Required work: The entries that follow should be reproduced exactly, with no images carried over.

Excerpts from a dataset:
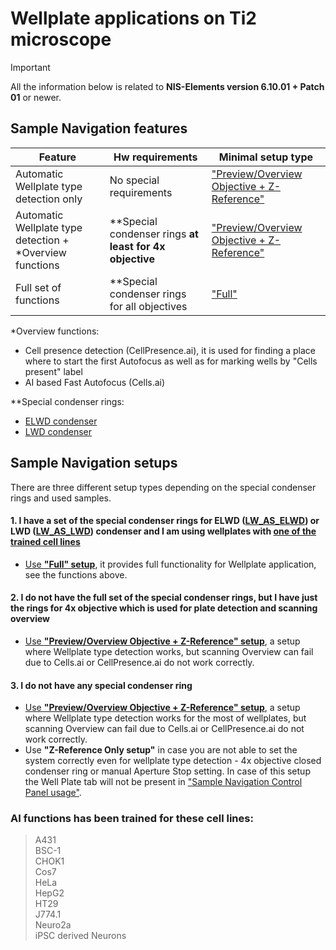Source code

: # Wellplate applications on Ti2 microscope

> [!IMPORTANT]
> All the information below is related to **NIS-Elements version 6.10.01 + Patch 01** or newer.

## Sample Navigation features

| Feature                                                  | Hw requirements                                         | Minimal setup type                                                               |
| -------------------------------------------------------- | ------------------------------------------------------- | -------------------------------------------------------------------------------- |
| Automatic Wellplate type detection only                  | No special requirements                                 | ["Preview/Overview Objective + Z-Reference"](system_setup_overview_objective.md) |
| Automatic Wellplate type detection + *Overview functions | **Special condenser rings **at least for 4x objective** | ["Preview/Overview Objective + Z-Reference"](system_setup_overview_objective.md) |
| Full set of functions                                    | **Special condenser rings for all objectives            | ["Full"](system_setup_full.md)                                                   |

*Overview functions:
- Cell presence detection (CellPresence.ai), it is used for finding a place where to start the first Autofocus as well as for marking wells by "Cells present" label
- AI based Fast Autofocus (Cells.ai)

**Special condenser rings:
- [ELWD condenser](LW_AS_ELWD.md)
- [LWD condenser](LW_AS_LWD.md)

## Sample Navigation setups

There are three different setup types depending on the special condenser rings and used samples.

#### 1. I have a set of the special condenser rings for ELWD ([LW_AS_ELWD](LW_AS_ELWD.md)) or LWD ([LW_AS_LWD](LW_AS_LWD.md)) condenser and I am using wellplates with [one of the trained cell lines](#ai-functions-has-been-trained-for-these-cell-lines)
   - [Use **"Full" setup**](system_setup_full.md), it provides full functionality for Wellplate application, see the functions above.
         
#### 2. I **do not have** the full set of the special condenser rings, but I have just the rings for 4x objective which is used for plate detection and scanning overview     
   - [Use **"Preview/Overview Objective + Z-Reference" setup**](system_setup_overview_objective.md), a setup where Wellplate type detection works, but scanning Overview can fail due to Cells.ai or CellPresence.ai do not work correctly.  
  
#### 3. I do not have any special condenser ring
   - [Use **"Preview/Overview Objective + Z-Reference" setup**](system_setup_overview_objective.md), a setup where Wellplate type detection works for the most of wellplates, but scanning Overview can fail due to Cells.ai or CellPresence.ai do not work correctly.  
   - Use **"Z-Reference Only setup"** in case you are not able to set the system correctly even for wellplate type detection - 4x objective closed condenser ring or manual Aperture Stop setting. In case of this setup the Well Plate tab will not be present in ["Sample Navigation Control Panel usage"](sample_navigation.md).


### AI functions has been trained for these cell lines:  

> A431  
> BSC-1  
> CHOK1  
> Cos7  
> HeLa  
> HepG2  
> HT29  
> J774.1  
> Neuro2a  
> iPSC derived Neurons

<!--
# Other documents

A. [Sample Navigation Control Panel usage.](sample_navigation.md)

B. [How to use the built-in functions in your custom Jobs.](jobtasks_usage.md)

Sigi tu byl!

-->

Output of the exercise:
Source code

: # Wellplate applications on Ti2 microscope

> [!IMPORTANT]
> All the information below is related to **NIS-Elements version 6.10.01 + Patch 01** or newer.

## Sample Navigation features

| Feature                                                  | Hw requirements                                         | Minimal setup type                                                               |
| -------------------------------------------------------- | ------------------------------------------------------- | -------------------------------------------------------------------------------- |
| Automatic Wellplate type detection only                  | No special requirements                                 | ["Preview/Overview Objective + Z-Reference"](system_setup_overview_objective.md) |
| Automatic Wellplate type detection + *Overview functions | **Special condenser rings **at least for 4x objective** | ["Preview/Overview Objective + Z-Reference"](system_setup_overview_objective.md) |
| Full set of functions                                    | **Special condenser rings for all objectives            | ["Full"](system_setup_full.md)                                                   |

*Overview functions:
- Cell presence detection (CellPresence.ai), it is used for finding a place where to start the first Autofocus as well as for marking wells by "Cells present" label
- AI based Fast Autofocus (Cells.ai)

**Special condenser rings:
- [ELWD condenser](LW_AS_ELWD.md)
- [LWD condenser](LW_AS_LWD.md)

## Sample Navigation setups

There are three different setup types depending on the special condenser rings and used samples.

#### 1. I have a set of the special condenser rings for ELWD ([LW_AS_ELWD](LW_AS_ELWD.md)) or LWD ([LW_AS_LWD](LW_AS_LWD.md)) condenser and I am using wellplates with [one of the trained cell lines](#ai-functions-has-been-trained-for-these-cell-lines)
   - [Use **"Full" setup**](system_setup_full.md), it provides full functionality for Wellplate application, see the functions above.
         
#### 2. I **do not have** the full set of the special condenser rings, but I have just the rings for 4x objective which is used for plate detection and scanning overview     
   - [Use **"Preview/Overview Objective + Z-Reference" setup**](system_setup_overview_objective.md), a setup where Wellplate type detection works, but scanning Overview can fail due to Cells.ai or CellPresence.ai do not work correctly.  
  
#### 3. I do not have any special condenser ring
   - [Use **"Preview/Overview Objective + Z-Reference" setup**](system_setup_overview_objective.md), a setup where Wellplate type detection works for the most of wellplates, but scanning Overview can fail due to Cells.ai or CellPresence.ai do not work correctly.  
   - Use **"Z-Reference Only setup"** in case you are not able to set the system correctly even for wellplate type detection - 4x objective closed condenser ring or manual Aperture Stop setting. In case of this setup the Well Plate tab will not be present in ["Sample Navigation Control Panel usage"](sample_navigation.md).


### AI functions has been trained for these cell lines:  

> A431  
> BSC-1  
> CHOK1  
> Cos7  
> HeLa  
> HepG2  
> HT29  
> J774.1  
> Neuro2a  
> iPSC derived Neurons

<!--
# Other documents

A. [Sample Navigation Control Panel usage.](sample_navigation.md)

B. [How to use the built-in functions in your custom Jobs.](jobtasks_usage.md)

Sigi tu byl!

-->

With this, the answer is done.